§ WHAT IS BEING ASKED
The output should consist solely of the line containing "Функции выполняют свое предназначение" and the lines that follow it through the end of the data below.

§ DATA EXCERPTS
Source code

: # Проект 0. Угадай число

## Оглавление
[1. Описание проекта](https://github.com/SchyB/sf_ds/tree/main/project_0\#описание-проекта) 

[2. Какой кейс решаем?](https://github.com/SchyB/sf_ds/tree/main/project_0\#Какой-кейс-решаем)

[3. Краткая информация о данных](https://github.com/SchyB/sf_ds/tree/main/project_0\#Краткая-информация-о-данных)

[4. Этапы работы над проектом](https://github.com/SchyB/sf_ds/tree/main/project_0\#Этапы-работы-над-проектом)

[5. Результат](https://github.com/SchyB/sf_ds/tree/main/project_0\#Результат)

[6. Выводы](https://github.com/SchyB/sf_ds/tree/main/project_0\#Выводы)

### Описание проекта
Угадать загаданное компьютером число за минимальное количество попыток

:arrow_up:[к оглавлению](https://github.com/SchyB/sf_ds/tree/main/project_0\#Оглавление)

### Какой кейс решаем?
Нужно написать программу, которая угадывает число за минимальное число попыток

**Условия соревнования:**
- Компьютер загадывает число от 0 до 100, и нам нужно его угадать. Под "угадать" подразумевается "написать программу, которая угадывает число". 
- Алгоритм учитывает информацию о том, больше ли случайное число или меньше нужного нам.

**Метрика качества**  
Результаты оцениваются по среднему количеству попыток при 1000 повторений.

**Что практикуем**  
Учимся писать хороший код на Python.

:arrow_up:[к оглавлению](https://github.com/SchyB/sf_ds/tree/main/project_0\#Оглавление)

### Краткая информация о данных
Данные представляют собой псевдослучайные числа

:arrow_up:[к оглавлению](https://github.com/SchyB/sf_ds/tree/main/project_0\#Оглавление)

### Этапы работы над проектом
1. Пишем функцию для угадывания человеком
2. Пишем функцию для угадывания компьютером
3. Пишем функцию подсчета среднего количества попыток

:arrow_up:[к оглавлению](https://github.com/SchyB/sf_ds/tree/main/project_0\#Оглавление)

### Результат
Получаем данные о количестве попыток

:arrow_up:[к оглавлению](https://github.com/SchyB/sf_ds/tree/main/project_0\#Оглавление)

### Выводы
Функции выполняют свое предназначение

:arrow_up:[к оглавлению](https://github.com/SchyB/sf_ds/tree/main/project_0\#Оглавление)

§ OUTPUT
Функции выполняют свое предназначение

:arrow_up:[к оглавлению](https://github.com/SchyB/sf_ds/tree/main/project_0\#Оглавление)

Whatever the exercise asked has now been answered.